☀️⌛ Stealth Craft in Space

Kardashev range: 1.0–2.5

Spacecraft are usually assumed to be easy to see, but geometry matters. Carefully chosen optical paths may reduce simple sunlight and thermal signatures more than casual intuition suggests.

Basic Idea

A spacecraft in the inner solar system is hard to hide because sunlight illuminates it. If the craft simply absorbs sunlight, it will eventually dump that energy as infrared radiation, which extremely good telescopes can detect. If it reflects sunlight, it also creates an occultation to anything behind it. Optical cloaking is bad science. Better to start from a thermodynamic standpoint, and realize you mainly want to "cloak" against the sunlight which is a limited angular range, and is possible.

The simplest good design is a sunward mirror-reflector craft. It points a highly reflective mirror at the Sun and throws most of the incident sunlight back roughly toward the Sun instead of letting it hit the spacecraft body. This does not preserve the solar beam behind the vehicle, so occultations are detectable, but it greatly reduces the absorbed heat load.

A more extreme variant of the same idea is the long, narrow reflector craft, with a length-to-diameter ratio around 60. In that case, the front still handles the main solar flux, but any leakage or grazing illumination along the hull strikes at very shallow angles. Mirror absorption falls by orders-of-magnitude at low grazing angles.

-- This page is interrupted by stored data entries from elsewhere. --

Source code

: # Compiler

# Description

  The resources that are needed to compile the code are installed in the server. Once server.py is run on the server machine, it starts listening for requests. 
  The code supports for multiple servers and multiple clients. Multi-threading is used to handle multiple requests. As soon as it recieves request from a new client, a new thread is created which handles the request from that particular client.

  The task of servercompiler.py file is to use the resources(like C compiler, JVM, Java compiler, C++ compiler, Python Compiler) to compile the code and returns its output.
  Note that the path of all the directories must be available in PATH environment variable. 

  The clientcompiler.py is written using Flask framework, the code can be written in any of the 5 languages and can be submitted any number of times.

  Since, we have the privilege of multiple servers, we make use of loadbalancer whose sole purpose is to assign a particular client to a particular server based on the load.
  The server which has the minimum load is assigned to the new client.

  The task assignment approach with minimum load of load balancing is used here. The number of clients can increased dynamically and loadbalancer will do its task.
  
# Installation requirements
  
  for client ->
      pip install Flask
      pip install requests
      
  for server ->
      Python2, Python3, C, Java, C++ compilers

So the absorption fraction can be much lower, with the ratio of 60 being optimized volume-to-heat-input. This was a non-obvious conclusion of my research. Future mirror designs are unlikely to change the fundamental tradeoff.

The most ambitious design is the pass-through mirror craft, or inverse-hourglass geometry. Instead of reflecting sunlight back sunward, mirrors route incoming sunlight inward through a central throat and then back outward so that it exits behind the craft inside the original solar angular cone. The spacecraft structure occupies the dark region outside that hourglass-shaped light path, so the hull stays in shadow while the sunlight is passed around the payload. In the ideal parallel-ray version this is a clean two-mirror geometry, but the real Sun has a finite angular radius, so some rays form displaced “skirts” that must be corrected with additional mirror surfaces. That makes it harder than the simple reflector, but it is conceptually the strongest design for stealth because it eliminates most optical evidence that anything was there.

All of these designs would be coupled with an internal heat sink of cryogenic fluid, so that it is zero emissions. Alternatively, a small offgassing as the cryogenic fluid boils would allow much longer dwell time. All of these also rely on very large stand-off distances and a passive trajectory, so these are more like cold war silos than fighters of a hot war. Ideally we don't have any kind of war, but understanding the physics of power projection in space might help us develop strategies to avoid the need for them.

What I don't know

I drove myself a bit crazy trying to understand if beam divergence could be corrected for. I got my basic answer: it can be. The simulations in the git repo are relatively developed for this, but they never reached 100% beam recovery in the Monte Carlo simulations, because I believe that the correction mirrors have to be curved to do this. If this sounds fun to you, I'm letting you know that the floor is wide open to publish a complete mirror geometry.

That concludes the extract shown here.